Triple-Digit Pullback for Stocks

by Matt Egan

Thanks to a late-day slide in financial stocks, the Dow suffered a triple-digit selloff on Tuesday but managed to preserve the vast majority of Monday’s gigantic gains.

Today’s Markets

The Dow Jones Industrial Average fell 115.49 points, or 1.49%, to 7660.37, the S&P 500 fell 16.58 points, or 2.01%, to 806.34 and the Nasdaq Composite lost 37.37 points, or 2.40%, to 1518.40. The consumer-friendly FOX 50 tumbled 10.95 points, or 1.78%, to 604.26.

“Yesterday was an exciting day up 500 points. I’ll take 100 points down today. That’s okay,” Greg Ghodsi, senior vice president at Raymond James, told FOX Business. “The tendency is to try to run back in very quickly. We’ve been counseling clients to take a deep breath and relax. We’re in a bear market so you need to stick with your plan.”

There weren’t any major economic or earnings reports to move the markets on Tuesday so the focus was squarely on new testimony from regulators in Washington and how the markets responded to Monday’s surge, which was the Dow’s fifth largest point gain ever and 20th strongest rally in percentage terms in history.

While traders largely reacted positively to the fact that Wall Street held onto roughly 75% of Monday’s rally, the Dow is still down 13% year-to-date and off 46% from its record close set in October 2007. Monday’s big gains were sparked by the release of new details about the government’s plan to rid bank of up to $1 trillion of the assets at the center of the credit crisis.

“I think it would be a moral victory in light of the big move we had yesterday,” NYSE trader Ted Weisberg of Seaport Securities told FOX Business.

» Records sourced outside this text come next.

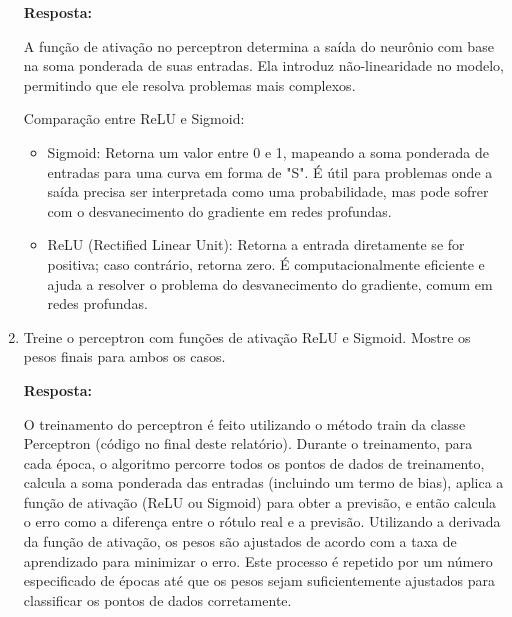 \documentclass[12 pt]{article}
\begin{document}
\begin{enumerate}
    \textbf{Resposta:} \par

    A função de ativação no perceptron determina a saída do neurônio com base na soma ponderada de suas entradas. Ela introduz não-linearidade no modelo, permitindo que ele resolva problemas mais complexos.

    Comparação entre ReLU e Sigmoid:

    \begin{itemize}
        \item Sigmoid: Retorna um valor entre 0 e 1, mapeando a soma ponderada de entradas para uma curva em forma de "S". É útil para problemas onde a saída precisa ser interpretada como uma probabilidade, mas pode sofrer com o desvanecimento do gradiente em redes profundas.
        \item ReLU (Rectified Linear Unit): Retorna a entrada diretamente se for positiva; caso contrário, retorna zero. É computacionalmente eficiente e ajuda a resolver o problema do desvanecimento do gradiente, comum em redes profundas.
    \end{itemize}
    
    \item Treine o perceptron com funções de ativação ReLU e Sigmoid. Mostre os pesos finais para ambos os casos.\par

    \textbf{Resposta:} \par
    
    O treinamento do perceptron é feito utilizando o método train da classe Perceptron (código no final deste relatório). Durante o treinamento, para cada época, o algoritmo percorre todos os pontos de dados de treinamento, calcula a soma ponderada das entradas (incluindo um termo de bias), aplica a função de ativação (ReLU ou Sigmoid) para obter a previsão, e então calcula o erro como a diferença entre o rótulo real e a previsão. Utilizando a derivada da função de ativação, os pesos são ajustados de acordo com a taxa de aprendizado para minimizar o erro. Este processo é repetido por um número especificado de épocas até que os pesos sejam suficientemente ajustados para classificar os pontos de dados corretamente.


\end{enumerate}
\end{document}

General Motors (GM: 3.2, -0.17, -5.04%), JPMorgan Chase (JPM: 26.4, -2.739, -9.4%) and Bank of America (BAC: 7.23, -0.6316, -8.03%) were the biggest percentage losers on the Dow on Tuesday. Just a three of the index’s 30 components ended in the green, including Boeing (BA: 36.1, 0.62, 1.75%) and DuPont (DD: 22.76, 0.4, 1.79%).

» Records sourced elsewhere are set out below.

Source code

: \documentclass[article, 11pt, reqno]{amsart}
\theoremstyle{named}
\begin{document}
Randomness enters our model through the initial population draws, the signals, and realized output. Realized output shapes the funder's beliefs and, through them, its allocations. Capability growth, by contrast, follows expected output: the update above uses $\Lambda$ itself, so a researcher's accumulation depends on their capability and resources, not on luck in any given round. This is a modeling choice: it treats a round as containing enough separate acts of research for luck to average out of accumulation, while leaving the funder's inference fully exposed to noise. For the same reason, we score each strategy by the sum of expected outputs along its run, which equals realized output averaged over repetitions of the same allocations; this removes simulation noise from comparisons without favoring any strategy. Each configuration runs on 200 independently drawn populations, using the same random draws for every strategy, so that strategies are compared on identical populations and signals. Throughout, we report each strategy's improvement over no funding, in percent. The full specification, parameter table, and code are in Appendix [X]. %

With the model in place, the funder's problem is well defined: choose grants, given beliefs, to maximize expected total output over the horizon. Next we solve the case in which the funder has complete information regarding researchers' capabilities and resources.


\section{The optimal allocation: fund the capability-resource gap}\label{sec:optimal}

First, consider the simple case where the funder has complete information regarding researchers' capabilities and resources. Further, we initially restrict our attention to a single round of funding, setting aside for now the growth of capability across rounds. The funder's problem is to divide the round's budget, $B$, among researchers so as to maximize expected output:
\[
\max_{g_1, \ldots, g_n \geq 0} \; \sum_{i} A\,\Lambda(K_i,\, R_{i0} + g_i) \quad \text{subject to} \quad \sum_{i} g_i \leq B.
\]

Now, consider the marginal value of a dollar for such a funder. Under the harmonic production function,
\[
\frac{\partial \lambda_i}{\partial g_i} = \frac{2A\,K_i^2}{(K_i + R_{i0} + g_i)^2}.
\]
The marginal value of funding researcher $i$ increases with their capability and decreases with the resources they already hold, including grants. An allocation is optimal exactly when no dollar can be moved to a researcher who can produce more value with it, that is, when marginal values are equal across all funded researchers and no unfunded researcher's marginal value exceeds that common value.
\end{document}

The Nasdaq Composite tumbled twice as much as the Dow as tech stocks like Amazon.com (AMZN: 72.63, -2.95, -3.9%) and Yahoo! (YHOO: 13.63, -0.49, -3.47%) fell sharply.

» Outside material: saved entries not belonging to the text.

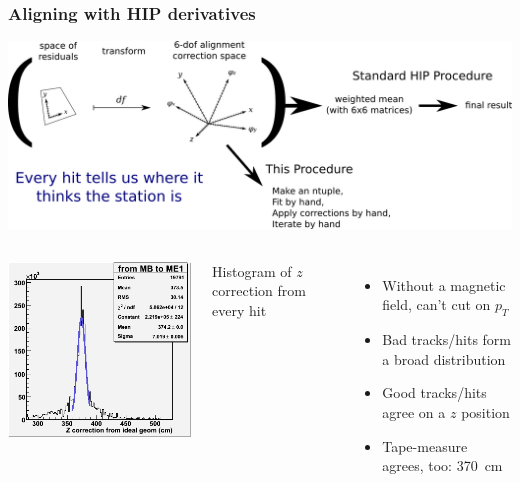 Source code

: \documentclass[compress]{beamer}
\begin{document}
\begin{frame}
\frametitle{Aligning with HIP derivatives}
\small

\includegraphics[width=\linewidth]{transformation.png}

\begin{columns}
\includegraphics[width=\linewidth]{hist_0and1.png}

Histogram of $z$ correction from every hit

\begin{itemize}
\item Without a magnetic field, can't cut on $p_T$
\item Bad tracks/hits form a broad distribution
\item Good tracks/hits agree on a $z$ position
\item Tape-measure agrees, too: 370~cm
\end{itemize}
\end{columns}
\end{frame}
\end{document}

“I’m not saying we are at the end of the bear market, although I do believe that the most forceful declines are behind us,” Dan Greenhaus, equity analyst at Miller Tabak, wrote in a note. He added that he believes that the rally off of 12-year lows on the Dow and S&P has “run its course for now.”

Slammed by a late-day slide, the financial sector tumbled 5% on Tuesday amid conflicting story lines. While Deutsche Bank (DB: 42.07, -1.665, -3.81%) and Credit Suisse (CS: 30.8, -3.2, -9.41%) joined a chorus of banks by saying they expect to be profitable in 2009, an analyst at Bank of America reportedly recommended selling the volatile sector due to a lack of confidence in the bailout plan.

Meanwhile, Federal Reserve Chairman Ben Bernanke and Treasury Secretary Tim Geithner fielded questions from angry lawmakers Tuesday about the controversial bailout and compensation practices of American International Group (AIG: 1.39, -0.11, -7.33%).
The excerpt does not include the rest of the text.